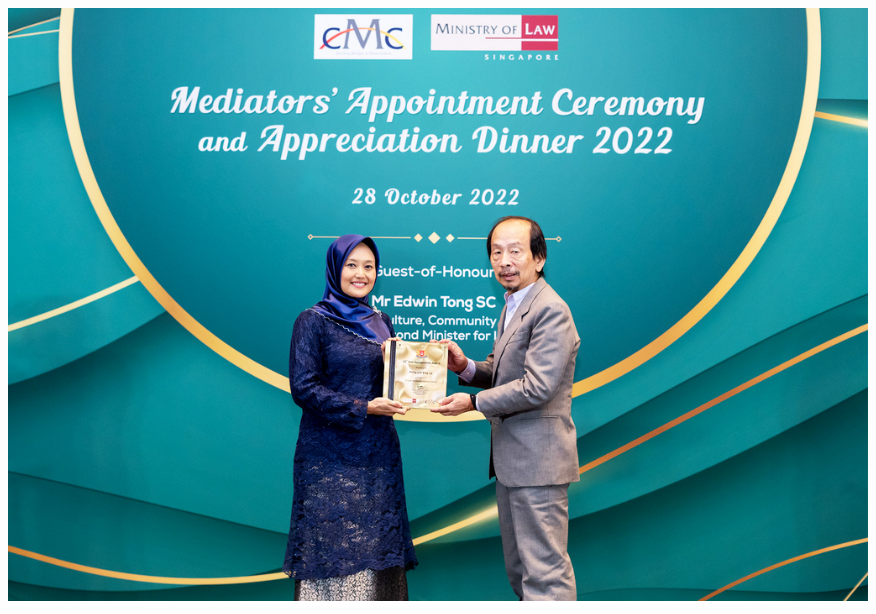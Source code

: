 <img style="width: 100%" height="auto" width="100%" title="MACAD 2022-14" alt="MACAD 2022-14" src="/images/MACAD2022/C0000690_1.jpg">
</div>
<p></p>
</th>
<th rowspan="1" colspan="1">
<div class="isomer-image-wrapper">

* * * * *

- Work item
Your copy should match the records above exactly, apart from the pictures, which stay out.

- The completed task
Source code

: <img style="width: 100%" height="auto" width="100%" title="MACAD 2022-14" alt="MACAD 2022-14" src="/images/MACAD2022/C0000690_1.jpg">
</div>
<p></p>
</th>
<th rowspan="1" colspan="1">
<div class="isomer-image-wrapper">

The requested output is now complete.